AIM OF THE EXERCISE =>
Transcribe the data that follows without changing a word, and omit the pictures.

INFORMATION =>
____________________
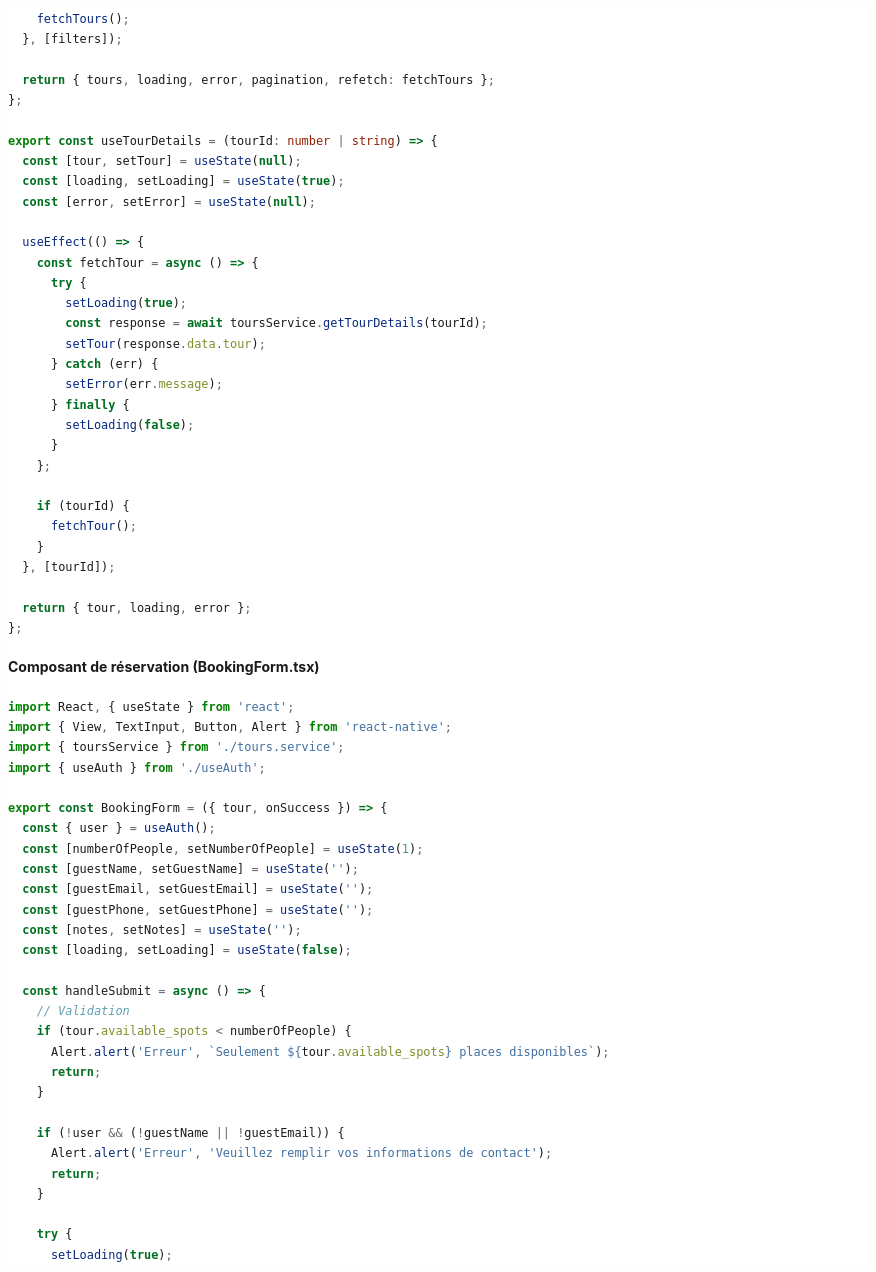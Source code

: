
 ```typescript
    fetchTours();
  }, [filters]);

  return { tours, loading, error, pagination, refetch: fetchTours };
};

export const useTourDetails = (tourId: number | string) => {
  const [tour, setTour] = useState(null);
  const [loading, setLoading] = useState(true);
  const [error, setError] = useState(null);

  useEffect(() => {
    const fetchTour = async () => {
      try {
        setLoading(true);
        const response = await toursService.getTourDetails(tourId);
        setTour(response.data.tour);
      } catch (err) {
        setError(err.message);
      } finally {
        setLoading(false);
      }
    };

    if (tourId) {
      fetchTour();
    }
  }, [tourId]);

  return { tour, loading, error };
};
```

#### Composant de réservation (BookingForm.tsx)

```typescript
import React, { useState } from 'react';
import { View, TextInput, Button, Alert } from 'react-native';
import { toursService } from './tours.service';
import { useAuth } from './useAuth';

export const BookingForm = ({ tour, onSuccess }) => {
  const { user } = useAuth();
  const [numberOfPeople, setNumberOfPeople] = useState(1);
  const [guestName, setGuestName] = useState('');
  const [guestEmail, setGuestEmail] = useState('');
  const [guestPhone, setGuestPhone] = useState('');
  const [notes, setNotes] = useState('');
  const [loading, setLoading] = useState(false);

  const handleSubmit = async () => {
    // Validation
    if (tour.available_spots < numberOfPeople) {
      Alert.alert('Erreur', `Seulement ${tour.available_spots} places disponibles`);
      return;
    }

    if (!user && (!guestName || !guestEmail)) {
      Alert.alert('Erreur', 'Veuillez remplir vos informations de contact');
      return;
    }

    try {
      setLoading(true);
```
____________________
OUTPUT =>
Source code

:
 ```typescript
    fetchTours();
  }, [filters]);

  return { tours, loading, error, pagination, refetch: fetchTours };
};

export const useTourDetails = (tourId: number | string) => {
  const [tour, setTour] = useState(null);
  const [loading, setLoading] = useState(true);
  const [error, setError] = useState(null);

  useEffect(() => {
    const fetchTour = async () => {
      try {
        setLoading(true);
        const response = await toursService.getTourDetails(tourId);
        setTour(response.data.tour);
      } catch (err) {
        setError(err.message);
      } finally {
        setLoading(false);
      }
    };

    if (tourId) {
      fetchTour();
    }
  }, [tourId]);

  return { tour, loading, error };
};
```

#### Composant de réservation (BookingForm.tsx)

```typescript
import React, { useState } from 'react';
import { View, TextInput, Button, Alert } from 'react-native';
import { toursService } from './tours.service';
import { useAuth } from './useAuth';

export const BookingForm = ({ tour, onSuccess }) => {
  const { user } = useAuth();
  const [numberOfPeople, setNumberOfPeople] = useState(1);
  const [guestName, setGuestName] = useState('');
  const [guestEmail, setGuestEmail] = useState('');
  const [guestPhone, setGuestPhone] = useState('');
  const [notes, setNotes] = useState('');
  const [loading, setLoading] = useState(false);

  const handleSubmit = async () => {
    // Validation
    if (tour.available_spots < numberOfPeople) {
      Alert.alert('Erreur', `Seulement ${tour.available_spots} places disponibles`);
      return;
    }

    if (!user && (!guestName || !guestEmail)) {
      Alert.alert('Erreur', 'Veuillez remplir vos informations de contact');
      return;
    }

    try {
      setLoading(true);
```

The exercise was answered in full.